志戸川 (その1) (その2)
撮影地:埼玉県児玉郡美里町(みさと)
志戸川(しど)は延長9.3Km、流域面積 49.7Km2の利根川水系の一級河川。
河川管理上の起点は、美里町広木に設置されている。管理起点からは児玉郡美里町、
大里郡岡部町を北東へと流れ、最後は岡部町西田で小山川の右岸へ合流する。
児玉郡美里町広木を流れる3つの河川(那珂川、鳶ノ巣川、枌木川)が合流して
志戸川となる。
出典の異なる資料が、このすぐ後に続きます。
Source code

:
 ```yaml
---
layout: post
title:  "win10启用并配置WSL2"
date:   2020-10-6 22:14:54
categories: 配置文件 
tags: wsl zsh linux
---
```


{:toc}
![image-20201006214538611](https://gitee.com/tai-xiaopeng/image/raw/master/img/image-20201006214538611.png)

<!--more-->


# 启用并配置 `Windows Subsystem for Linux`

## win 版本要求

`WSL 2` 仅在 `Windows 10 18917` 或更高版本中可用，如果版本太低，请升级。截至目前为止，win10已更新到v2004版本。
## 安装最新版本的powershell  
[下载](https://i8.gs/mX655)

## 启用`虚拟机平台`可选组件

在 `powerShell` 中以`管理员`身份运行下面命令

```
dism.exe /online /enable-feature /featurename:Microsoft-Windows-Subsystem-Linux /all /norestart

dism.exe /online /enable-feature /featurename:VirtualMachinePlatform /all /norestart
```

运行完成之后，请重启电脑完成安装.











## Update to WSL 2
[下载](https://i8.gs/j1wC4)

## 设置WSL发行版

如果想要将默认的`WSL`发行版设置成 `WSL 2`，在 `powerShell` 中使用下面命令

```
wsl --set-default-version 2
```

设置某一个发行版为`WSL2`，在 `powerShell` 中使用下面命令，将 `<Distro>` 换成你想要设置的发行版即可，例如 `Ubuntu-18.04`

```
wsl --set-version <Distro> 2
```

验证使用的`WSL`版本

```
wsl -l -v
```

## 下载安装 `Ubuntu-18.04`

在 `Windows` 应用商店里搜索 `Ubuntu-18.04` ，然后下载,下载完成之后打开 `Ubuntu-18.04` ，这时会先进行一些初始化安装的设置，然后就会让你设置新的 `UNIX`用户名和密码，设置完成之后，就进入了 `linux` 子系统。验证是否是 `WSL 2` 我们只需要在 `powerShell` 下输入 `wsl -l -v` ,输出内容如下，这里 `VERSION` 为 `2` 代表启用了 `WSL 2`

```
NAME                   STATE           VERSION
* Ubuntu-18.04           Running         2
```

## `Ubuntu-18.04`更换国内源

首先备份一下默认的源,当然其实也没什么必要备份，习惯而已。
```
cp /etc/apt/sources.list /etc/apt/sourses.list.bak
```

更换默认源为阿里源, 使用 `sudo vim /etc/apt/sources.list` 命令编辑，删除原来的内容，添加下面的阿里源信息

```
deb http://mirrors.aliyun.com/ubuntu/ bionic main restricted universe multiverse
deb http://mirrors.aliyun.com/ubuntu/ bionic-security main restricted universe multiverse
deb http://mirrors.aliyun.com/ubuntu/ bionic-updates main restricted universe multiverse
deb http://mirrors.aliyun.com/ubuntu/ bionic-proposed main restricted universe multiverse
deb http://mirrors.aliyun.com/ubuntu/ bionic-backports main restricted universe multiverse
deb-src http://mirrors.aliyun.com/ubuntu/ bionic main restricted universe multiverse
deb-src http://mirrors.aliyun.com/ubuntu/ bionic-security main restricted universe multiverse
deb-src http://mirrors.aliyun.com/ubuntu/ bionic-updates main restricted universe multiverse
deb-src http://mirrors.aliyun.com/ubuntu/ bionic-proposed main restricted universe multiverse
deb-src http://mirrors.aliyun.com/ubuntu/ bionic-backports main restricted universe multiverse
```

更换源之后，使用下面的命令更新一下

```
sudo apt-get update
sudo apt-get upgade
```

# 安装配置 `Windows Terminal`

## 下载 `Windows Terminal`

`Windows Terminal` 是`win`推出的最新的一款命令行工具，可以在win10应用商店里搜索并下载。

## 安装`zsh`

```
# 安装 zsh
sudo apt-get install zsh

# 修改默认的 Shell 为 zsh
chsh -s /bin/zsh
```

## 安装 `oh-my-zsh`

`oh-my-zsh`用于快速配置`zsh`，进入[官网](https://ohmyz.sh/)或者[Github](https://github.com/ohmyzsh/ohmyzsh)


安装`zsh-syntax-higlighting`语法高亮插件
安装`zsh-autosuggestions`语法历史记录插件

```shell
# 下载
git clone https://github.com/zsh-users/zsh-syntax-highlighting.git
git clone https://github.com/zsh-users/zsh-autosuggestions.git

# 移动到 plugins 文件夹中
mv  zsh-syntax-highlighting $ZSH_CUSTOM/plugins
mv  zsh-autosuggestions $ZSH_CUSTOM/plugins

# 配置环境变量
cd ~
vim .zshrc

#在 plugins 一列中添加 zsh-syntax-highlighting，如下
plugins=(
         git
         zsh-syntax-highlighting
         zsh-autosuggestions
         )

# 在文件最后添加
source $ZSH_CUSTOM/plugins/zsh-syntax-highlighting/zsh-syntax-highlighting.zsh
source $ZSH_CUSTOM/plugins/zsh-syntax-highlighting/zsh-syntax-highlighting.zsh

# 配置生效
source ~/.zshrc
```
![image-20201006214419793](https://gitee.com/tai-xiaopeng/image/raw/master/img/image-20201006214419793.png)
これら3河川の源流部(最上流)は、秋山川(小山川の支川)や
天神川(志戸川の支川)の源流部に、かなり隣接した所にある。
志戸川の主な支川は、よけっぽり川、中堀川、高縄川、天神川、藤治川であり、
天神川と藤治川は一級河川、他は準用河川である。
現在は志戸川という表記が固定しているが、昭和初期までは志渡川、志度川と表すこともあった。
例えばJR高崎線と八高線が志戸川を跨ぐ地点に架かる橋梁の名前は、共に支度川橋梁である。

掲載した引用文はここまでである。